A key trade-off is that a salt must be kept private for security of the node if hashes are being used

Obviously the salt should not be publicly exposed, but are you sure it needs to be secret? If the hints file commits to the chaintip at the end of SwiftSync and the user has a copy of (or commitment to) the hints file when they choose their salt, how can an attacker use knowledge of the salt to create a TXO that negates a previously accumulated TXO? The chaintip commits to all of the past txids, so they can’t be changed (or we have bigger problems!). The node also won’t be using SwiftSync after IBD, so the attacker can’t create new TXOs based on learning the salt. I think that means that even an attacker who knows the salt can’t do anything with it.

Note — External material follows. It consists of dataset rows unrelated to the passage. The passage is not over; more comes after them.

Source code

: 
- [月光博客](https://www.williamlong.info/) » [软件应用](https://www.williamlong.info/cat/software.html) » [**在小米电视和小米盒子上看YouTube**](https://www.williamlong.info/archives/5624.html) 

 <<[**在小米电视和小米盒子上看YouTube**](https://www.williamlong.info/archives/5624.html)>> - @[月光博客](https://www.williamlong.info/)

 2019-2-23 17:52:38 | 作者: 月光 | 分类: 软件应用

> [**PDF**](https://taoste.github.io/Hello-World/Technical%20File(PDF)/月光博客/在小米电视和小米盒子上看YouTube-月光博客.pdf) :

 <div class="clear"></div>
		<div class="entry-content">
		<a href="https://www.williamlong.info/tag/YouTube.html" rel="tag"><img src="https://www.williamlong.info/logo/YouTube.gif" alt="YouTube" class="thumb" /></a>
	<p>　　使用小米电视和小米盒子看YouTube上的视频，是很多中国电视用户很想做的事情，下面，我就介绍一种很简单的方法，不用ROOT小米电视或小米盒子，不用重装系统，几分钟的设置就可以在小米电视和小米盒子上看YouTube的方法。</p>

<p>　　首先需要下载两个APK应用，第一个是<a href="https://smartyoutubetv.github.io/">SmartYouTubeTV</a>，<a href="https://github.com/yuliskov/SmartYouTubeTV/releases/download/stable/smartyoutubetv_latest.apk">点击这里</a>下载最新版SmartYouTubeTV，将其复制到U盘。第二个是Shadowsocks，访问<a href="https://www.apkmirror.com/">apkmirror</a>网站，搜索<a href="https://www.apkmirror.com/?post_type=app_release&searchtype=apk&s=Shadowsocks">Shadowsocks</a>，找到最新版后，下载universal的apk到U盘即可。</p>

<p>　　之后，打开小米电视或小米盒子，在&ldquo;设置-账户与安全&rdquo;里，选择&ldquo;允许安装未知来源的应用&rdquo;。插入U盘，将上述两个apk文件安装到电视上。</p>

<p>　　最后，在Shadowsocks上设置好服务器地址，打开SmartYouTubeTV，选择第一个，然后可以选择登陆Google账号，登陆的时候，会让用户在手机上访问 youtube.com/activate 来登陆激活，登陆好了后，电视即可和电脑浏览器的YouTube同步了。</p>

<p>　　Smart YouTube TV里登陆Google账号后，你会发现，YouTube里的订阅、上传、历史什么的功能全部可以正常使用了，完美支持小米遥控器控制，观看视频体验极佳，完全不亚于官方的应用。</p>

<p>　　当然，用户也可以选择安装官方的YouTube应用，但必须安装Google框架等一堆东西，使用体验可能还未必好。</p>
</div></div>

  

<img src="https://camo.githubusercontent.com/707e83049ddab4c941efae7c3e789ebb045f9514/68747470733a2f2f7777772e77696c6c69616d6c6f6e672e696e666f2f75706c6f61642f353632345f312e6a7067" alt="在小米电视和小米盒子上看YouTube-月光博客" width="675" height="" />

The exception would be if you started SwiftSync with one hints file and then switched to another (e.g., you upgraded node versions in the middle of IBD). However, that must be forbidden anyway since a TXO that was previously hinted to be a UTXO might now be a STXO.

1 Like

You might be right, but imo that’s a lot of "probably"s we should think about a bit more robustly.

I just published the full SwiftSync write-up.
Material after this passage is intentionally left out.